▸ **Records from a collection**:
+---+
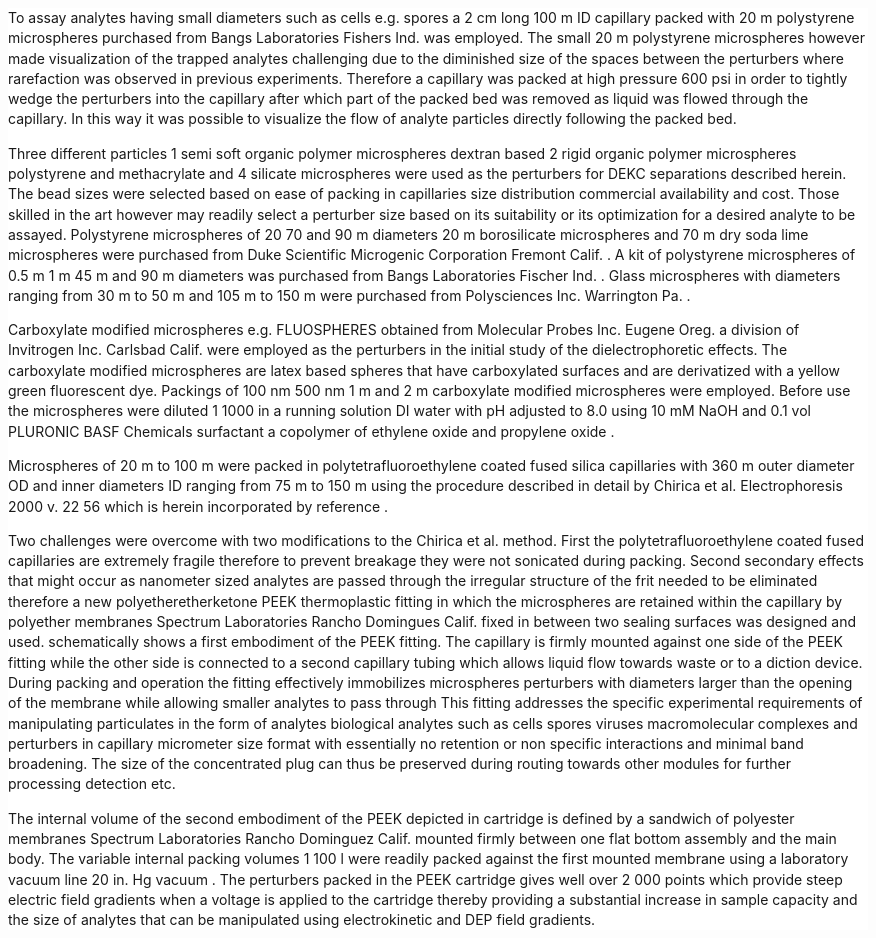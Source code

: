 To assay analytes having small diameters such as cells e.g. spores a 2 cm long 100 m ID capillary packed with 20 m polystyrene microspheres purchased from Bangs Laboratories Fishers Ind. was employed. The small 20 m polystyrene microspheres however made visualization of the trapped analytes challenging due to the diminished size of the spaces between the perturbers where rarefaction was observed in previous experiments. Therefore a capillary was packed at high pressure 600 psi in order to tightly wedge the perturbers into the capillary after which part of the packed bed was removed as liquid was flowed through the capillary. In this way it was possible to visualize the flow of analyte particles directly following the packed bed.

Three different particles 1 semi soft organic polymer microspheres dextran based 2 rigid organic polymer microspheres polystyrene and methacrylate and 4 silicate microspheres were used as the perturbers for DEKC separations described herein. The bead sizes were selected based on ease of packing in capillaries size distribution commercial availability and cost. Those skilled in the art however may readily select a perturber size based on its suitability or its optimization for a desired analyte to be assayed. Polystyrene microspheres of 20 70 and 90 m diameters 20 m borosilicate microspheres and 70 m dry soda lime microspheres were purchased from Duke Scientific Microgenic Corporation Fremont Calif. . A kit of polystyrene microspheres of 0.5 m 1 m 45 m and 90 m diameters was purchased from Bangs Laboratories Fischer Ind. . Glass microspheres with diameters ranging from 30 m to 50 m and 105 m to 150 m were purchased from Polysciences Inc. Warrington Pa. .

Carboxylate modified microspheres e.g. FLUOSPHERES obtained from Molecular Probes Inc. Eugene Oreg. a division of Invitrogen Inc. Carlsbad Calif. were employed as the perturbers in the initial study of the dielectrophoretic effects. The carboxylate modified microspheres are latex based spheres that have carboxylated surfaces and are derivatized with a yellow green fluorescent dye. Packings of 100 nm 500 nm 1 m and 2 m carboxylate modified microspheres were employed. Before use the microspheres were diluted 1 1000 in a running solution DI water with pH adjusted to 8.0 using 10 mM NaOH and 0.1 vol PLURONIC BASF Chemicals surfactant a copolymer of ethylene oxide and propylene oxide .

Microspheres of 20 m to 100 m were packed in polytetrafluoroethylene coated fused silica capillaries with 360 m outer diameter OD and inner diameters ID ranging from 75 m to 150 m using the procedure described in detail by Chirica et al. Electrophoresis 2000 v. 22 56 which is herein incorporated by reference .

Two challenges were overcome with two modifications to the Chirica et al. method. First the polytetrafluoroethylene coated fused capillaries are extremely fragile therefore to prevent breakage they were not sonicated during packing. Second secondary effects that might occur as nanometer sized analytes are passed through the irregular structure of the frit needed to be eliminated therefore a new polyetheretherketone PEEK thermoplastic fitting in which the microspheres are retained within the capillary by polyether membranes Spectrum Laboratories Rancho Domingues Calif. fixed in between two sealing surfaces was designed and used. schematically shows a first embodiment of the PEEK fitting. The capillary is firmly mounted against one side of the PEEK fitting while the other side is connected to a second capillary tubing which allows liquid flow towards waste or to a diction device. During packing and operation the fitting effectively immobilizes microspheres perturbers with diameters larger than the opening of the membrane while allowing smaller analytes to pass through This fitting addresses the specific experimental requirements of manipulating particulates in the form of analytes biological analytes such as cells spores viruses macromolecular complexes and perturbers in capillary micrometer size format with essentially no retention or non specific interactions and minimal band broadening. The size of the concentrated plug can thus be preserved during routing towards other modules for further processing detection etc.

The internal volume of the second embodiment of the PEEK depicted in cartridge is defined by a sandwich of polyester membranes Spectrum Laboratories Rancho Dominguez Calif. mounted firmly between one flat bottom assembly and the main body. The variable internal packing volumes 1 100 l were readily packed against the first mounted membrane using a laboratory vacuum line 20 in. Hg vacuum . The perturbers packed in the PEEK cartridge gives well over 2 000 points which provide steep electric field gradients when a voltage is applied to the cartridge thereby providing a substantial increase in sample capacity and the size of analytes that can be manipulated using electrokinetic and DEP field gradients.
+---+
▸ **Aim of the exercise**:
Would you please repeat exactly the lines above, starting at the line with "Three different particles" and stopping at the line with "Microspheres of 20 m", both included?

▸ **Task solution**:
Three different particles 1 semi soft organic polymer microspheres dextran based 2 rigid organic polymer microspheres polystyrene and methacrylate and 4 silicate microspheres were used as the perturbers for DEKC separations described herein. The bead sizes were selected based on ease of packing in capillaries size distribution commercial availability and cost. Those skilled in the art however may readily select a perturber size based on its suitability or its optimization for a desired analyte to be assayed. Polystyrene microspheres of 20 70 and 90 m diameters 20 m borosilicate microspheres and 70 m dry soda lime microspheres were purchased from Duke Scientific Microgenic Corporation Fremont Calif. . A kit of polystyrene microspheres of 0.5 m 1 m 45 m and 90 m diameters was purchased from Bangs Laboratories Fischer Ind. . Glass microspheres with diameters ranging from 30 m to 50 m and 105 m to 150 m were purchased from Polysciences Inc. Warrington Pa. .

Carboxylate modified microspheres e.g. FLUOSPHERES obtained from Molecular Probes Inc. Eugene Oreg. a division of Invitrogen Inc. Carlsbad Calif. were employed as the perturbers in the initial study of the dielectrophoretic effects. The carboxylate modified microspheres are latex based spheres that have carboxylated surfaces and are derivatized with a yellow green fluorescent dye. Packings of 100 nm 500 nm 1 m and 2 m carboxylate modified microspheres were employed. Before use the microspheres were diluted 1 1000 in a running solution DI water with pH adjusted to 8.0 using 10 mM NaOH and 0.1 vol PLURONIC BASF Chemicals surfactant a copolymer of ethylene oxide and propylene oxide .

Microspheres of 20 m to 100 m were packed in polytetrafluoroethylene coated fused silica capillaries with 360 m outer diameter OD and inner diameters ID ranging from 75 m to 150 m using the procedure described in detail by Chirica et al. Electrophoresis 2000 v. 22 56 which is herein incorporated by reference .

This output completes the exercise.